Kenyan microfinance bank

Choice Microfinance Bank, whose full name is Choice Microfinance Bank Kenya Limited or CMBKL, is a deposit-taking microfinance bank in Kenya, licensed by the Central Bank of Kenya, the national banking regulator.

==Location==
The headquarters and main office of CMBKL are located at Siron Place, along Magadi Road, in Ongata Rongai, approximately 21 km, by road, south-west of the city of Nairobi, Kenya's capital city. The geographical coordinates of the headquarters of the microfinance bank are: 01°23'51.6"S, 36°45'28.0"E (Latitude:-1.397667; Longitude:36.757778).

==Overview==
CMBKL is a private financial services provider in Kenya. It was awarded a microfinance banking license by the Central Bank of Kenya, on 13 May 2015. The institution was licensed as a community-microfinance bank, authorized to provide services in Kajiado North Constituency in Kajiado County. As of June 2017, the institution was in the process of raising fresh capital, in order to qualify for a national licence that authorizes the company to conduct business in all the counties of the country.

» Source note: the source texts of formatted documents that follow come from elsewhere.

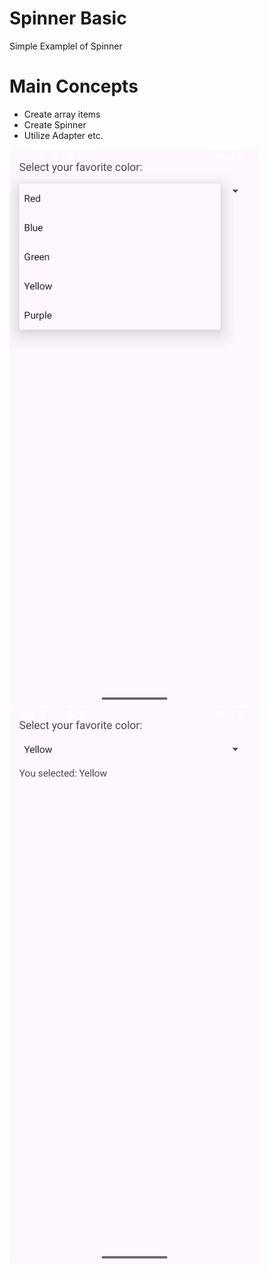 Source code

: # Spinner Basic
Simple Examplel of Spinner

# Main Concepts
- Create array items
- Create Spinner
- Utilize Adapter etc.


<img src="Screenshot_20250313_173607.png" width="400">
<img src="Screenshot_20250313_173617.png" width="400">


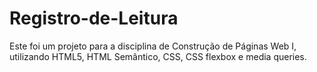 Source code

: # Registro-de-Leitura
Este foi um projeto para a disciplina de Construção de Páginas Web I, utilizando HTML5, HTML Semântico, CSS, CSS flexbox e media queries.
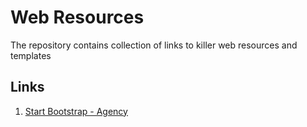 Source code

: # Web Resources

The repository contains collection of links to killer web resources and templates

## Links
1. [Start Bootstrap - Agency](https://github.com/BlackrockDigital/startbootstrap-agency)
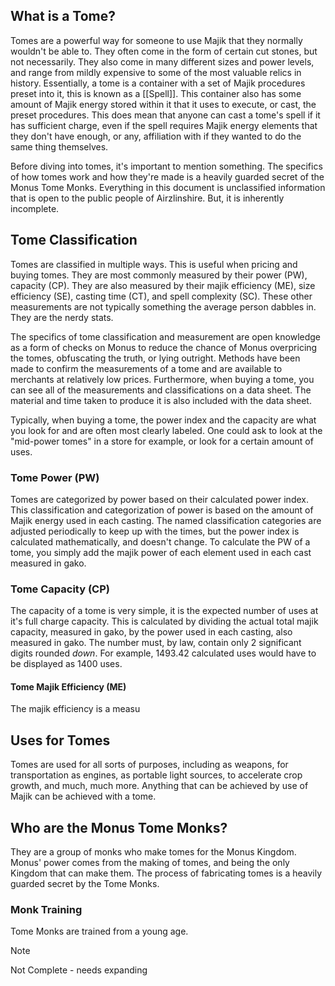 ## What is a Tome?  
Tomes are a powerful way for someone to use Majik that they normally wouldn't be able to. They often come in the form of certain cut stones, but not necessarily. They also come in many different sizes and power levels, and range from mildly expensive to some of the most valuable relics in history. Essentially, a tome is a container with a set of Majik procedures preset into it, this is known as a [[Spell]]. This container also has some amount of Majik energy stored within it that it uses to execute, or cast, the preset procedures. This does mean that anyone can cast a tome's spell if it has sufficient charge, even if the spell requires Majik energy elements that they don't have enough, or any, affiliation with if they wanted to do the same thing themselves.

Before diving into tomes, it's important to mention something. The specifics of how tomes work and how they're made is a heavily guarded secret of the Monus Tome Monks. Everything in this document is unclassified information that is open to the public people of Airzlinshire. But, it is inherently incomplete.
## Tome Classification
Tomes are classified in multiple ways. This is useful when pricing and buying tomes. They are most commonly measured by their power (PW), capacity (CP). They are also measured by their majik efficiency (ME), size efficiency (SE), casting time (CT), and spell complexity (SC). These other measurements are not typically something the average person dabbles in. They are the nerdy stats.

The specifics of tome classification and measurement are open knowledge as a form of checks on Monus to reduce the chance of Monus overpricing the tomes, obfuscating the truth, or lying outright. Methods have been made to confirm the measurements of a tome and are available to merchants at relatively low prices. Furthermore, when buying a tome, you can see all of the measurements and classifications on a data sheet. The material and time taken to produce it is also included with the data sheet.

Typically, when buying a tome, the power index and the capacity are what you look for and are often most clearly labeled. One could ask to look at the "mid-power tomes" in a store for example, or look for a certain amount of uses.
### Tome Power (PW)
Tomes are categorized by power based on their calculated power index. This classification and categorization of power is based on the amount of Majik energy used in each casting. The named classification categories are adjusted periodically to keep up with the times, but the power index is calculated mathematically, and doesn't change. To calculate the PW of a tome, you simply add the majik power of each element used in each cast measured in gako.
### Tome Capacity (CP)
The capacity of a tome is very simple, it is the expected number of uses at it's full charge capacity. This is calculated by dividing the actual total majik capacity, measured in gako, by the power used in each casting, also measured in gako. The number must, by law, contain only 2 significant digits rounded *down*. For example, 1493.42 calculated uses would have to be displayed as 1400 uses.
#### Tome Majik Efficiency (ME)
The majik efficiency is a measu
## Uses for Tomes  
Tomes are used for all sorts of purposes, including as weapons, for transportation as engines, as portable light sources, to accelerate crop growth, and much, much more. Anything that can be achieved by use of Majik can be achieved with a tome.  
  
## Who are the Monus Tome Monks?  
They are a group of monks who make tomes for the Monus Kingdom. Monus' power comes from the making of tomes, and being the only Kingdom that can make them. The process of fabricating tomes is a heavily guarded secret by the Tome Monks.  
  
### Monk Training  
Tome Monks are trained from a young age.
> [!NOTE]
> Not Complete - needs expanding
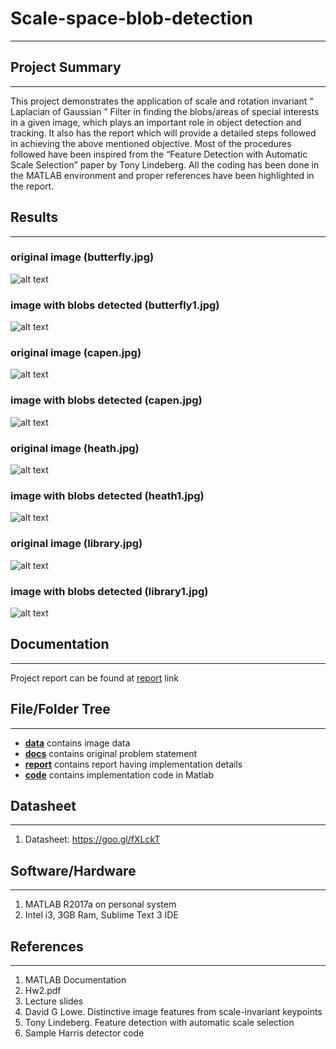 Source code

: # Scale-space-blob-detection
***
## Project Summary
***
This project demonstrates the application of scale and rotation invariant “ Laplacian of Gaussian ” Filter in finding the blobs/areas of special interests in a given image, which plays an important role in object detection and tracking. It also has the report which will provide a detailed steps followed in achieving the above mentioned objective. Most of the procedures followed have been inspired from the “Feature Detection with Automatic Scale Selection” paper by Tony Lindeberg. All the coding has been done in the MATLAB environment and proper references have been highlighted in the report.


## Results
***
### original image (butterfly.jpg)
![alt text](https://github.com/jayantsolanki/Scale-space-blob-detection/raw/master/report/test%20images/butterfly.jpg)
### image with blobs detected (butterfly1.jpg)
![alt text](https://github.com/jayantsolanki/Scale-space-blob-detection/raw/master/report/test%20images/butterfly1.jpg)
### original image (capen.jpg)
![alt text](https://github.com/jayantsolanki/Scale-space-blob-detection/raw/master/report/test%20images/capen.jpg)
### image with blobs detected (capen.jpg)
![alt text](https://github.com/jayantsolanki/Scale-space-blob-detection/raw/master/report/test%20images/capen1.jpg)
### original image (heath.jpg)
![alt text](https://github.com/jayantsolanki/Scale-space-blob-detection/raw/master/report/test%20images/heath.jpg)
### image with blobs detected (heath1.jpg)
![alt text](https://github.com/jayantsolanki/Scale-space-blob-detection/raw/master/report/test%20images/heath1.jpg)
### original image (library.jpg)
![alt text](https://github.com/jayantsolanki/Scale-space-blob-detection/raw/master/report/test%20images/library.jpg)
### image with blobs detected (library1.jpg)
![alt text](https://github.com/jayantsolanki/Scale-space-blob-detection/raw/master/report/test%20images/library1.jpg)



## Documentation
***
Project report can be found at [report](https://github.com/jayantsolanki/Scale-space-blob-detection/blob/master/report/report.pdf) link

## File/Folder Tree
***
* [**data**](https://github.com/jayantsolanki/Scale-space-blob-detection/tree/master/data) contains image data
* [**docs**](https://github.com/jayantsolanki/Scale-space-blob-detection/blob/master/docs) contains original problem statement
* [**report**](https://github.com/jayantsolanki/Scale-space-blob-detection/tree/master/report) contains report having implementation details
* [**code**](https://github.com/jayantsolanki/Scale-space-blob-detection/tree/master/code) contains implementation code in Matlab

## Datasheet
***
1. Datasheet: https://goo.gl/fXLckT

## Software/Hardware
***
1. MATLAB R2017a on personal system
2. Intel i3, 3GB Ram, Sublime Text 3 IDE

## References
***
1. MATLAB Documentation
2. Hw2.pdf
3. Lecture slides
4. David G Lowe. Distinctive image features from scale-invariant keypoints
5. Tony Lindeberg. Feature detection with automatic scale selection
6. Sample Harris detector code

A regional microfinance company requires KSh20 million (US$200,000) in capital to obtain a licence, while a national microfinance bank requires a minimum capital investment of KSh60 million (US$600,000). In May 2017, the institution announced its intention to introduce internet banking and mobile banking services.

==Ownership==
The institution is majority owned by Kenyans in the Diaspora, especially the United States, the United Kingdom, Germany, China and South Africa.

==Branches==
As of March 2018, the microfinance bank has one branch at Siron Place, along Magadi Road, in Ongata Rongai, Kajiado North Constituency, in Kajiado County, Kenya.